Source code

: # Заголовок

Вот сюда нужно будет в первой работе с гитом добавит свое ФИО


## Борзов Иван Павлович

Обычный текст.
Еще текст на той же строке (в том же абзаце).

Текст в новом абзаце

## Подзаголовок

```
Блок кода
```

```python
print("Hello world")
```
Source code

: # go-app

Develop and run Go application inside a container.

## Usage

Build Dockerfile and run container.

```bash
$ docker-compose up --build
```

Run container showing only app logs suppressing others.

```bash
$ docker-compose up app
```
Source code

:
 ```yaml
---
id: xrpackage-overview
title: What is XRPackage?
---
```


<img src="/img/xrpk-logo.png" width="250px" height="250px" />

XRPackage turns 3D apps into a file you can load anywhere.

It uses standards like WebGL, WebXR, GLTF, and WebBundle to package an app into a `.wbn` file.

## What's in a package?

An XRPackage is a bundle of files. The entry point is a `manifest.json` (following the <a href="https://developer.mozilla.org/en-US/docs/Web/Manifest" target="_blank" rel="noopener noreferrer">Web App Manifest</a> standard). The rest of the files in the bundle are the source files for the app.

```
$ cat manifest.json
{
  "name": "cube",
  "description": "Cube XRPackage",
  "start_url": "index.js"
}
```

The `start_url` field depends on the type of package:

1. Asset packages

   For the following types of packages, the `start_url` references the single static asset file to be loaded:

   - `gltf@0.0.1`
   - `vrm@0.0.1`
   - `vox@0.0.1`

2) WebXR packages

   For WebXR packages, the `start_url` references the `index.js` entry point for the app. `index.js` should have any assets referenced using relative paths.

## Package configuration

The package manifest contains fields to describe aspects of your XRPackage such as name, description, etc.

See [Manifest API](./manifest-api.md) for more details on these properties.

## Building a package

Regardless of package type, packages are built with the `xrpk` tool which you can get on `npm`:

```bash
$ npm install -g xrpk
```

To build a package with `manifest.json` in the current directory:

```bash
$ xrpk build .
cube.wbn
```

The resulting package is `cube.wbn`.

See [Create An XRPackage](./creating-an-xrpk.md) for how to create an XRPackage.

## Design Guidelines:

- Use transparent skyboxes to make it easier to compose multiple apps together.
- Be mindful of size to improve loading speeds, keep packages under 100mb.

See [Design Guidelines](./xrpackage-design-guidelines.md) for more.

### Activity
In the preceding material, find each line holding the word "following" and copy it out.

### Reply to the exercise
An XRPackage is a bundle of files. The entry point is a `manifest.json` (following the <a href="https://developer.mozilla.org/en-US/docs/Web/Manifest" target="_blank" rel="noopener noreferrer">Web App Manifest</a> standard). The rest of the files in the bundle are the source files for the app.
   For the following types of packages, the `start_url` references the single static asset file to be loaded:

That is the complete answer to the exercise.